Is that good enough at Florida? No, obviously not.
But also, Napier has gotten things turned around some this year. As Andy Staples put it in his late Saturday night broadcast/podcast, the Gators’ line play is worlds better now than it has been. The D-line wasn’t as good on Saturday as I was expecting, but it still held its own. By Staples’s reckoning, the job description was to make a UF team that can go toe-to-toe with the likes of teams like Georgia, and he has done that.
My problem with that line of thought is that this is clearly not a vintage 2019-23 Georgia team. The Bulldogs have taken some steps back. Napier’s team was blown off the field by a Miami team that hasn’t been blowing too many other teams out, and it was overmatched against a Texas A&M team that just got demolished by South Carolina. The transitive property doesn’t work in college football, but Shane Beamer’s team looked worlds more prepared for that game.
The main problem going forward for Napier, not having his top two quarterbacks aside, is that he moves too slowly. Anyone who’s been following the program closely can tell you that’s one of his greatest flaws. It’s not even to do with his promise at his opening press conference that he was going to perform a deliberate rebuild.
Napier moves too slowly in the transfer portal. Others pounce quickly on proven talent while he wants to do in-depth film studies. He is so wedded to his master plans that he hasn’t adjusted much to realities on the ground. He has an offense that he runs regardless of personnel and doesn’t change things until forced to by circumstances.
His teams have been completely unprepared for season openers for two years running. This year’s defensive turnaround is reportedly due to players going to him to request the scheme be simplified for them. He and his coordinators couldn’t figure that out for themselves. His offensive line shuffling hurt the team against the Hurricanes and Aggies, and when he did settle in on a lineup, it was the one that everyone prior to the season was predicting.
Therefore: can a coach who moves too slowly salvage a tiny recruiting class and/or add two to three dozen quality players in the portal in the next month to six weeks? The longer UF the institution goes without officially announcing Napier’s return, the harder the task gets and the more than quickness will be required. The leadership vacuum at the university that may help keep him employed is also hampering his ability to succeed should they keep him by leaving him twisting in the wind.
As I said in last week’s newsletter, I think there is a case to be made for keeping Napier because of the leadership vacuum. And with the way key players have been dropping to injury, it’s beginning to feel a lot like 2013. The injury plague of that season was a big reason why Will Muschamp got a fourth year… but he also had an 11-2 season in 2012. Napier doesn’t have anything like that to buoy him.

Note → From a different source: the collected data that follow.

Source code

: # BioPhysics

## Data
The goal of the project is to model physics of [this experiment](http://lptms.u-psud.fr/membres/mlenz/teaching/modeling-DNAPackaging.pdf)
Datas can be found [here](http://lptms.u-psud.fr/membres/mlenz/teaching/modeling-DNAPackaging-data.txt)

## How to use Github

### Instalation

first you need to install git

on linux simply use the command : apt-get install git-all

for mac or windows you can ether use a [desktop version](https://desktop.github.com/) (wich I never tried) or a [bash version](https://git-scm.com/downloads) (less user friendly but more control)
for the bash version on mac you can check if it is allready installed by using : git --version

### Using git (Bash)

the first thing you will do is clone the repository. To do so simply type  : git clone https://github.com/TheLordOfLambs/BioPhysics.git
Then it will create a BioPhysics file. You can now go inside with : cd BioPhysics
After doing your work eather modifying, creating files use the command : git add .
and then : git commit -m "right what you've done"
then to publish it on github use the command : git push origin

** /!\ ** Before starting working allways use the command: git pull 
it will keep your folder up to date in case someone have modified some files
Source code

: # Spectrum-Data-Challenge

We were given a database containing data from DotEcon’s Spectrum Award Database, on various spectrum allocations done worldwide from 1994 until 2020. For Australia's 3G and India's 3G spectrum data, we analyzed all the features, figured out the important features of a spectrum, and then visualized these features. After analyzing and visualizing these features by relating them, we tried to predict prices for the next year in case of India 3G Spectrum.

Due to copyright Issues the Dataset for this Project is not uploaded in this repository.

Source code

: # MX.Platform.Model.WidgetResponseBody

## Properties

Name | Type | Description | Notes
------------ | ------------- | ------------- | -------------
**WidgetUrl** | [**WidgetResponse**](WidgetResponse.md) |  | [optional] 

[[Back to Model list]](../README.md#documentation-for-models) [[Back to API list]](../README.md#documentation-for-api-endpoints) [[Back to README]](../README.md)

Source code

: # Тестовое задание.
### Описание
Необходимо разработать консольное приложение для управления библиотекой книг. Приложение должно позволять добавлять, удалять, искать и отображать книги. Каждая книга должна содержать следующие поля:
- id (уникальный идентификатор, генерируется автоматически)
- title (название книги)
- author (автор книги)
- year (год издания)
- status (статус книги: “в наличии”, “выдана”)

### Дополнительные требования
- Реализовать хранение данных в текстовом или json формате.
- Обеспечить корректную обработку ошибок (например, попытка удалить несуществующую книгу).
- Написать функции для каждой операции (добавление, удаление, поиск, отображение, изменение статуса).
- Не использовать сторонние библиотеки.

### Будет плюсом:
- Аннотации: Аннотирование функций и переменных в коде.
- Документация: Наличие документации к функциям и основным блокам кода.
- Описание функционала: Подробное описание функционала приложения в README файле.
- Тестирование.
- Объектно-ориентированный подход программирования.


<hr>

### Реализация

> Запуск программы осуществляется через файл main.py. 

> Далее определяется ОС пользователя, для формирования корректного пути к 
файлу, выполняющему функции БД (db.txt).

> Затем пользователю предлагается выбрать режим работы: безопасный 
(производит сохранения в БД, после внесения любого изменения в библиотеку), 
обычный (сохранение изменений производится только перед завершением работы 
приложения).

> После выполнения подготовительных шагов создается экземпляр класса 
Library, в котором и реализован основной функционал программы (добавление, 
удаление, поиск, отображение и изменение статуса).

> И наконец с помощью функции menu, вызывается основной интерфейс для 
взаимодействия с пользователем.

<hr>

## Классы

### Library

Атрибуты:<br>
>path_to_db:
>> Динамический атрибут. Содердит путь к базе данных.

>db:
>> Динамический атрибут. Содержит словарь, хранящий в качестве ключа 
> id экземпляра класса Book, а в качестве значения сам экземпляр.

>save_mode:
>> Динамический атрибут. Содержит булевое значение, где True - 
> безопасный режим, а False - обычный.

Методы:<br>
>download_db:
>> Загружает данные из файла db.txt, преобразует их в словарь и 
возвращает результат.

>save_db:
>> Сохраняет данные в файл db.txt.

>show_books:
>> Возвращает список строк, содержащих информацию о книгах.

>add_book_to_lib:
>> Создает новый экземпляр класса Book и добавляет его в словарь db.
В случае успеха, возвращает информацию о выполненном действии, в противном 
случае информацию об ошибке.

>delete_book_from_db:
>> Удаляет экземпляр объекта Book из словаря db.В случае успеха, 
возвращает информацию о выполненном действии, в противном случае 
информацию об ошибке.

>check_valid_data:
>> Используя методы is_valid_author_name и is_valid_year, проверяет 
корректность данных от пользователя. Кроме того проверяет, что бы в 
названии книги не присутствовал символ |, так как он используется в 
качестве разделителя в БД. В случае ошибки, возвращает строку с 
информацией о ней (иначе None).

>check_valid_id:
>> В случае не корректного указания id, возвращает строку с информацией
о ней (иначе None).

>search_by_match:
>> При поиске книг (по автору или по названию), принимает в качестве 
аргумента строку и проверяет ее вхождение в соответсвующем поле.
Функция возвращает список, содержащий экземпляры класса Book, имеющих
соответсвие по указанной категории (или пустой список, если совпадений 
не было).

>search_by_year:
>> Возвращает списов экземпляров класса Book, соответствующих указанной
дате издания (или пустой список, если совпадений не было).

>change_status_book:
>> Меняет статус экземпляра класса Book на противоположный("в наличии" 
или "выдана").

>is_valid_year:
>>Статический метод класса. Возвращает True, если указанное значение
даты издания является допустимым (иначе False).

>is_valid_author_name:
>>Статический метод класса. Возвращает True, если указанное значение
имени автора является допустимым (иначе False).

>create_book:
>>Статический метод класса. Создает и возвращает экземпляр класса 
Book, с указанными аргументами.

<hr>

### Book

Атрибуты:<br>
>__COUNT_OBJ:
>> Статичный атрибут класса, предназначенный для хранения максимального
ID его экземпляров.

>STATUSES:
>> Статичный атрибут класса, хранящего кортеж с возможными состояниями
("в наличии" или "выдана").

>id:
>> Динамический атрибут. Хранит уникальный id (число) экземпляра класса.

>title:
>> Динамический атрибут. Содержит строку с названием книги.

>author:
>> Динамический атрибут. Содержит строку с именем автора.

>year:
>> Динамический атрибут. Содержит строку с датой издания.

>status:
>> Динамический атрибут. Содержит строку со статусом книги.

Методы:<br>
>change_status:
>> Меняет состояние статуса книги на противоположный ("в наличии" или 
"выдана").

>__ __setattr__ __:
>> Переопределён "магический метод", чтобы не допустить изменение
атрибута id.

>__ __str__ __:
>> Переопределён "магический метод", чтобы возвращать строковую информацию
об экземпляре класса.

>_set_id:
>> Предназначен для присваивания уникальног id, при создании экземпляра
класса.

I don’t know what’s going to happen. There’s a lot still left to go. More than anything, I just feel really disappointed for the players. They worked their tails off and were in position to knock off one of the nation’s best teams and a bitter rival. A severely janky turf in Jacksonville and bad luck robbed the team of the chance to do so. There’s no way to get it back for them, and that’s a real shame.